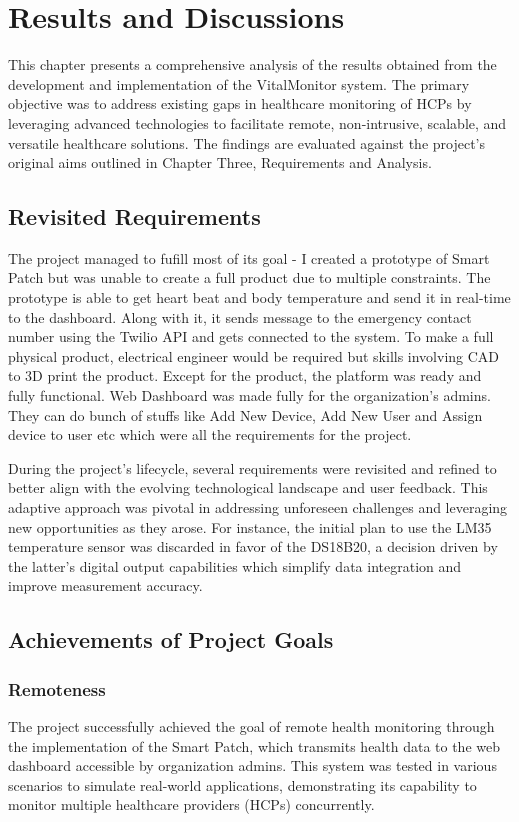 \chapter{Results and Discussions}

This chapter presents a comprehensive analysis of the results obtained from the development and implementation of the VitalMonitor system. The primary objective was to address existing gaps in healthcare monitoring of HCPs by leveraging advanced technologies to facilitate remote, non-intrusive, scalable, and versatile healthcare solutions. The findings are evaluated against the project's original aims outlined in Chapter Three, Requirements and Analysis.

\section{Revisited Requirements}
The project managed to fufill most of its goal - I created a prototype of Smart Patch but was unable to create a full product due to multiple constraints. The prototype is able to get heart beat and body temperature and send it in real-time to the dashboard. Along with it, it sends message to the emergency contact number using the Twilio API and gets connected to the system.  To make a full physical product, electrical engineer would be required but skills involving CAD to 3D print the product. Except for the product, the platform was ready and fully functional. Web Dashboard was made fully for the organization's admins. They can do bunch of stuffs like Add New Device, Add New User and Assign device to user etc which were all the requirements for the project.

During the project's lifecycle, several requirements were revisited and refined to better align with the evolving technological landscape and user feedback. This adaptive approach was pivotal in addressing unforeseen challenges and leveraging new opportunities as they arose. For instance, the initial plan to use the LM35 temperature sensor was discarded in favor of the DS18B20, a decision driven by the latter's digital output capabilities which simplify data integration and improve measurement accuracy.

\section{Achievements of Project Goals}
\subsection{Remoteness}
The project successfully achieved the goal of remote health monitoring through the implementation of the Smart Patch, which transmits health data to the web dashboard accessible by organization admins. This system was tested in various scenarios to simulate real-world applications, demonstrating its capability to monitor multiple healthcare providers (HCPs) concurrently. 

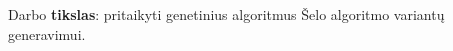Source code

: \documentclass{VUMIFInfKursinis}
\begin{document}



Darbo \textbf{tikslas}:
pritaikyti genetinius algoritmus Šelo algoritmo variantų generavimui.
\end{document}
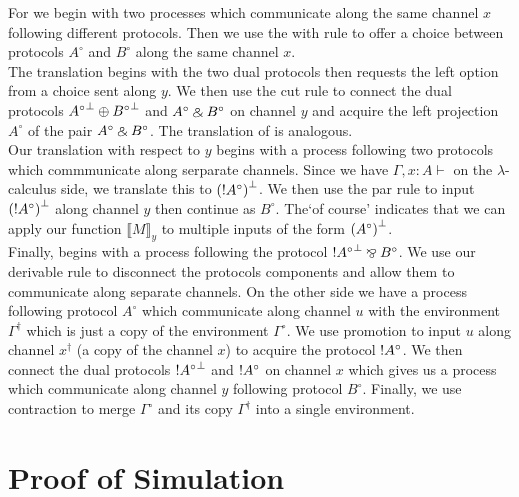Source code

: \noindent
For  we begin with two processes which communicate along the same channel $x$ 
following different protocols. Then we use the with rule to offer a choice between protocols 
$A^\circ$ and $B^\circ$ along the same channel $x$. \\

\noindent
The translation  begins with the two dual protocols then requests the left 
option from a choice sent along $y$. We then use the cut rule to connect the dual protocols 
$\negg{A^\circ} \oplus \negg{B^\circ}$ and $A^\circ \mathbin{\binampersand} B^\circ$ on channel $y$ and acquire 
the left projection $A^\circ$ of the pair $A^\circ \mathbin{\binampersand} B^\circ$. The translation 
of  is analogous. \\

\noindent
Our translation  with respect to $y$ begins with a process following two protocols 
which commmunicate along serparate channels. Since we have $\Gamma, x:A \vdash$ on the $\lambda$-
calculus side, we translate this to $\negg{(\ofc A^\circ)}$. We then use the par rule to input 
$\negg{(\ofc A^\circ)}$ along channel $y$ then continue as $B^\circ$. The`of course' indicates 
that we can apply our function $\llbracket M \rrbracket_y$ to multiple inputs of the form 
$\negg{(A^\circ)}$. \\

\noindent
Finally,  begins with a process following the protocol $\negg{\ofc A^\circ} \parr B^\circ$.
We use our derivable rule  to disconnect the protocols components and allow them to 
communicate along separate channels. On the other side we have a process following protocol $A^\circ$ 
which communicate along channel $u$ with the environment $\Gamma^\dagger$ which is just a copy of 
the environment $\Gamma^\circ$. We use promotion to input $u$ along channel $x^\dagger$ (a copy of the 
channel $x$) to acquire the protocol $\textrm{!} A^\circ$. We then connect 
the dual protocols $\negg{\ofc A^\circ}$ and $\textrm{!} A^\circ$ on channel $x$ which gives us a process 
which communicate along channel $y$ following protocol $B^\circ$. Finally, we use contraction to merge 
$\Gamma^\circ$ and its copy $\Gamma^\dagger$ into a single environment. \\


\section{Proof of Simulation}

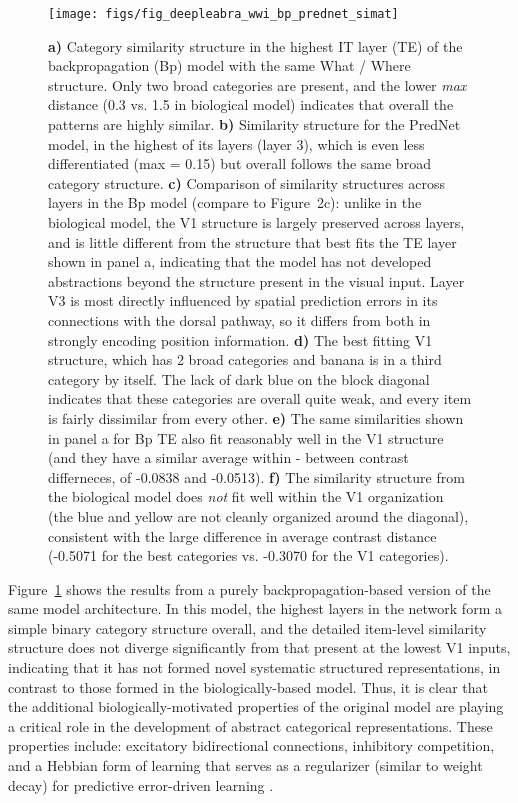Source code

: \documentclass[12pt,twoside]{article}
\newif\myifpdf
\begin{document}
\begin{figure}
  \centering\texttt{[image: figs/fig\_deepleabra\_wwi\_bp\_prednet\_simat]}
  \caption{\small {\bf a)} Category similarity structure in the highest IT layer (TE) of the backpropagation (Bp) model with the same What / Where structure.  Only two broad categories are present, and the lower {\em max} distance (0.3 vs. 1.5 in biological model) indicates that overall the patterns are highly similar.  {\bf b)} Similarity structure for the PredNet model, in the highest of its layers (layer 3), which is even less differentiated (max = 0.15) but overall follows the same broad category structure.  {\bf c)} Comparison of similarity structures across layers in the Bp model (compare to Figure~2c): unlike in the biological model, the V1 structure is largely preserved across layers, and is little different from the structure that best fits the TE layer shown in panel a, indicating that the model has not developed abstractions beyond the structure present in the visual input.  Layer V3 is most directly influenced by spatial prediction errors in its connections with the dorsal pathway, so it differs from both in strongly encoding position information.  {\bf d)} The best fitting V1 structure, which has 2 broad categories and banana is in a third category by itself.  The lack of dark blue on the block diagonal indicates that these categories are overall quite weak, and every item is fairly dissimilar from every other.  {\bf e)} The same similarities shown in panel a for Bp TE also fit reasonably well in the V1 structure (and they have a similar average within - between contrast differneces, of -0.0838 and -0.0513).  {\bf f)} The similarity structure from the biological model does {\em not} fit well within the V1 organization (the blue and yellow are not cleanly organized around the diagonal), consistent with the large difference in average contrast distance (-0.5071 for the best categories vs. -0.3070 for the V1 categories).}
  \label{fig.bpred}
\end{figure}

Figure~\ref{fig.bpred} shows the results from a purely backpropagation-based version of the same model architecture.  In this model, the highest layers in the network form a simple binary category structure overall, and the detailed item-level similarity structure does not diverge significantly from that present at the lowest V1 inputs, indicating that it has not formed novel systematic structured representations, in contrast to those formed in the biologically-based model.  Thus, it is clear that the additional biologically-motivated properties of the original model are playing a critical role in the development of abstract categorical representations. These properties include: excitatory bidirectional connections, inhibitory competition, and a Hebbian form of learning that serves as a regularizer (similar to weight decay)
for predictive error-driven learning \cite{OReilly98,OReillyMunakata00}.
\end{document}
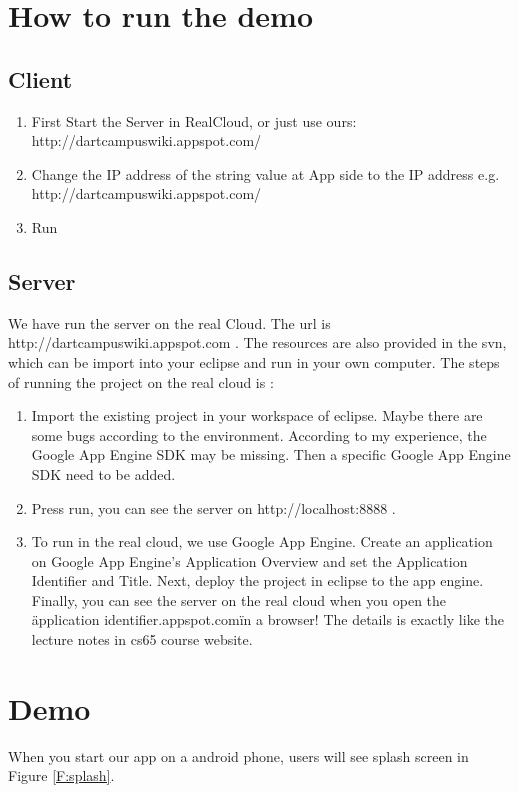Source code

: \documentclass{article}
\begin{document}
\section{How to run the demo}
\subsection{Client}

\begin{enumerate}
\item
First Start the Server in RealCloud, or just use ours: http://dartcampuswiki.appspot.com/

\item
Change the IP address of the string value at App side to the IP address e.g. http://dartcampuswiki.appspot.com/

\item
Run
\end{enumerate}


\subsection{Server}
We have run the server on the real Cloud. The url is http://dartcampuswiki.appspot.com . 
The resources are also provided in the svn, which can be import into your eclipse and run in your own computer. The steps of running the project on the real cloud is :
\begin{enumerate}
\item 
Import the existing project in your workspace of eclipse. Maybe there are some bugs according to the environment. According to my experience, the Google App Engine SDK may be missing. Then a specific Google App Engine SDK need to be added.

\item
Press run, you can see the server on http://localhost:8888 .

\item
To run in the real cloud, we use Google App Engine. Create an application on Google App Engine's Application Overview and set the Application Identifier and Title. Next, deploy the project in eclipse to the app engine. Finally, you can see the server on the real cloud when you open the \"application identifier.appspot.com\" in a browser! The details is exactly like the lecture notes in cs65 course website.

\end{enumerate}

\section{Demo}
When you start our app on a android phone, users will see splash screen in Figure \ref{F:splash}.
\end{document}
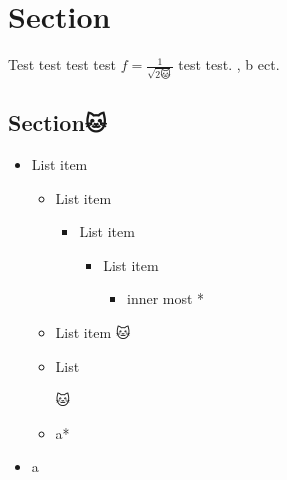 \documentclass{xyz}
\begin{document}
    \section{Section}
    Test test test test $f = \frac{1}{\sqrt{2🐱}}$ test test. \a, \🐱b ect.

    \subsection{Section🐱}
    \begin{center🐱}
        \begin{itemize}
            \item List item
            \begin{itemize}
                \item List item
                \begin{itemize}
                    \item List item
                    \begin{itemize}
                        \item List item
                        \begin{itemize}
                            \item inner most *
                        \end{itemize}
                    \end{itemize}
                \end{itemize}
                \item List item 🐱
                \item {List





                🐱}
                \item a*
            \end{itemize}
            \item a
        \end{itemize}
    \end{center🐱}
\end{document}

· · ·

● Task prompt
Nothing should appear in the answer except the lines above from the line with "option from a" through the line with "We use our derivable", both included, written out exactly.

● Response
option from a choice sent along $y$. We then use the cut rule to connect the dual protocols 
$\negg{A^\circ} \oplus \negg{B^\circ}$ and $A^\circ \mathbin{\binampersand} B^\circ$ on channel $y$ and acquire 
the left projection $A^\circ$ of the pair $A^\circ \mathbin{\binampersand} B^\circ$. The translation 
of  is analogous. \\

\noindent
Our translation  with respect to $y$ begins with a process following two protocols 
which commmunicate along serparate channels. Since we have $\Gamma, x:A \vdash$ on the $\lambda$-
calculus side, we translate this to $\negg{(\ofc A^\circ)}$. We then use the par rule to input 
$\negg{(\ofc A^\circ)}$ along channel $y$ then continue as $B^\circ$. The`of course' indicates 
that we can apply our function $\llbracket M \rrbracket_y$ to multiple inputs of the form 
$\negg{(A^\circ)}$. \\

\noindent
Finally,  begins with a process following the protocol $\negg{\ofc A^\circ} \parr B^\circ$.
We use our derivable rule  to disconnect the protocols components and allow them to 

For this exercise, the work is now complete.